Malloy tried to reassure Frantz that his self-imposed bonding cap would be in line with where it was last year without tying it to a specific number. Last year, Malloy said the state wouldn’t borrow more than $1.8 billion.
In 2013, it came within $10 million of the cap after canceling six scheduled meetings, including one in October shortly after Republicans pointed out how close Malloy was to his self-imposed cap.
On Friday, Malloy said he is concerned about what the state did to drive its bonded indebtedness to the point where it is today and his administration has begun to address that by trying to lower different types of long-term debt.
“I look at bonding . . . as really taking care of the gutters,” Malloy said.
He said he thinks they can agree on the need to reduce debt, but he doesn’t necessarily believe that means there has to be a reduction in bonded debt. According to a report released earlier this year by his own budget office, the reduction in the state’s long-term debt by $11.6 billion comes mostly from the restructuring of retiree health benefits as part of the 2011 labor agreement.
“Some folks would like to draw more attention to bonded debt, as opposed to the overall indebtedness. That’s what got us in trouble in the first place,” Malloy told Frantz Friday. “I know prior administrations made promises in contractual agreements that they also agreed not to fund.”
Malloy was referring to the administration of former Republican Gov. M. Jodi Rell, which decided not to fund about $300 million in state employee pension obligations. The decision was made with union cooperation.
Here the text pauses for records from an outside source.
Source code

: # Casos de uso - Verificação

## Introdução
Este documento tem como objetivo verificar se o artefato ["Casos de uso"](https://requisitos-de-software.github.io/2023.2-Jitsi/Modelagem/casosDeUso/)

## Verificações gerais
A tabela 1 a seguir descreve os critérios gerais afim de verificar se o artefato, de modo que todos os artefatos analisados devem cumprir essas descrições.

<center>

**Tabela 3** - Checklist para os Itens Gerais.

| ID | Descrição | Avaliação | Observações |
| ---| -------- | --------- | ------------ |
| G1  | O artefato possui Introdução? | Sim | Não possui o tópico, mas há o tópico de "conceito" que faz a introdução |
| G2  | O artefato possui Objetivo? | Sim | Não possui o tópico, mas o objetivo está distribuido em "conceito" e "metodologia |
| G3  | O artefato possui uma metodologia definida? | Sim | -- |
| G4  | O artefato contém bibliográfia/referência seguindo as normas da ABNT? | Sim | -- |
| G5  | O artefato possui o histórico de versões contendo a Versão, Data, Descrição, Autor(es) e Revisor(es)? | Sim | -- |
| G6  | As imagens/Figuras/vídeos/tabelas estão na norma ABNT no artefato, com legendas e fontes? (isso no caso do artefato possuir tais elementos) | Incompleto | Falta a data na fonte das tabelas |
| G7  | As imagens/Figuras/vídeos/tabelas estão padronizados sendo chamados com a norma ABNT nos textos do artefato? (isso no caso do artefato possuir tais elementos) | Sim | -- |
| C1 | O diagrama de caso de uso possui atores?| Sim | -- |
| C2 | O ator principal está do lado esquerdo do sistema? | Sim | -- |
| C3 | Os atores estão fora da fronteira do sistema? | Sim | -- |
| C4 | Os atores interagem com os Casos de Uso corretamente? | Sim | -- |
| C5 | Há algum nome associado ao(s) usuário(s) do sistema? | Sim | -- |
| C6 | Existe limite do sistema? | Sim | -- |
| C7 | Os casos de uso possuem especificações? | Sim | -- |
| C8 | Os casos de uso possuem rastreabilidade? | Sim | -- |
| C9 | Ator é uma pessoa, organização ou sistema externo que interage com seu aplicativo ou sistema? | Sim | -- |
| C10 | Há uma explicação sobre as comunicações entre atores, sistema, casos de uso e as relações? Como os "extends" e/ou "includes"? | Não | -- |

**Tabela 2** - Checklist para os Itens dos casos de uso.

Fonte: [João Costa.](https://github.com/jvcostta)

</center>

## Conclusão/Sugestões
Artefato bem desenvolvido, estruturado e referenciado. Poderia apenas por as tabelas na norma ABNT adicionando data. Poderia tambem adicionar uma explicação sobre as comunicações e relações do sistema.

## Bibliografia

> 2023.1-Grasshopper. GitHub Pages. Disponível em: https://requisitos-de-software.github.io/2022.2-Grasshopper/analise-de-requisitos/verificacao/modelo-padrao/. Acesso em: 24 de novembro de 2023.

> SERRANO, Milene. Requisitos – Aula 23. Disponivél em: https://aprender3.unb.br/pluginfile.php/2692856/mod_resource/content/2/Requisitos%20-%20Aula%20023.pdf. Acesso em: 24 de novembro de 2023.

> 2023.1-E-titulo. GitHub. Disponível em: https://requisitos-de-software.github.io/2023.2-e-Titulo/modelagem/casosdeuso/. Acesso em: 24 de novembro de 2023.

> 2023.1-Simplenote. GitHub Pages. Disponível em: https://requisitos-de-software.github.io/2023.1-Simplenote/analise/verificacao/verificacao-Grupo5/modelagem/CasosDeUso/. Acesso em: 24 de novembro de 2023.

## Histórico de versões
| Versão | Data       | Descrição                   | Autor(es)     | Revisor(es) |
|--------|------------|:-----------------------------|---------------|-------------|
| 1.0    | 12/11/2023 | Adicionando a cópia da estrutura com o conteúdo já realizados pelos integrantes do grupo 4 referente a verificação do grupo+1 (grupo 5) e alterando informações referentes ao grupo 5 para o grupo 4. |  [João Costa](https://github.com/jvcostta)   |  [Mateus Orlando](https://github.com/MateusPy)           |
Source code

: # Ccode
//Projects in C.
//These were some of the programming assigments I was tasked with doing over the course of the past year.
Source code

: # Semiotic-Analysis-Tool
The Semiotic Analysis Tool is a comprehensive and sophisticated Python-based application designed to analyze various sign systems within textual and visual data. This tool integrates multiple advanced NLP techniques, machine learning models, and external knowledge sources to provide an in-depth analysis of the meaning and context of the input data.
“I’ve worked tirelessly, at least my own description, to make sure that those mistakes of the past are not repeated in the future,” Malloy said.
He said he just met with a bond rating agency this week and he’s confident they understand Connecticut is “putting its house in order.”
Some of the $510 million in projects on Friday’s Bond Commission agenda included $31.2 million on capital improvements at the XL Center in Hartford, $57 million to resurface 200 miles of highway, and $3 million for Newtown to help finance ongoing design costs for the new Sandy Hook Elementary School. About $200 million of the bonding approved Friday is for the Connecticut Bioscience Innovation Fund will be distributed through 2022 with about $10 million being distributed in 2014 and $15 million in 2015.
Asked about why the state is spending $31.2 million on the XL Center in Hartford instead of building a new one, Malloy said he’s trying to stretch the life of the building. He said he’s trying to get another 8 to 10 years out of it.
“There’s no way that we could build a replacement facility overnight or quite frankly in the next two years,” Malloy said. “So either we close it and have no functions being run in Hartford, or we put some money into it and stretch its life.”
The state Bond Commission also approved about $16.1 million in manufacturing assistance grants to five companies, including at least one that is considered a “First Five” company.
CareCentrix, the home healthcare company the state helped move from East Hartford to Hartford, will receive $4.7 million. That’s the third payment the Bond Commission approved for the company as part of its $24 million state assistance package.
The company will get a $12 million grant if it retains its current staff of more than 200 jobs for a five-year period, and another $12 million if it adds close to 300 positions.
Rep. Sean Williams, R-Watertown, was the only member of the Bond Commission to vote against the item.
“I voted for the ‘First Five’ at its inception thinking that it would help jump start the economy,” Williams said Friday. “I didn’t know it would become a big corporate welfare program.”
He said he made a mistake voting for the concept, which was the centerpiece of bipartisan legislation approved in October 2011.
“It’s not beneficial to the taxpayers,” Williams said Friday. “And we shouldn’t be funding it.”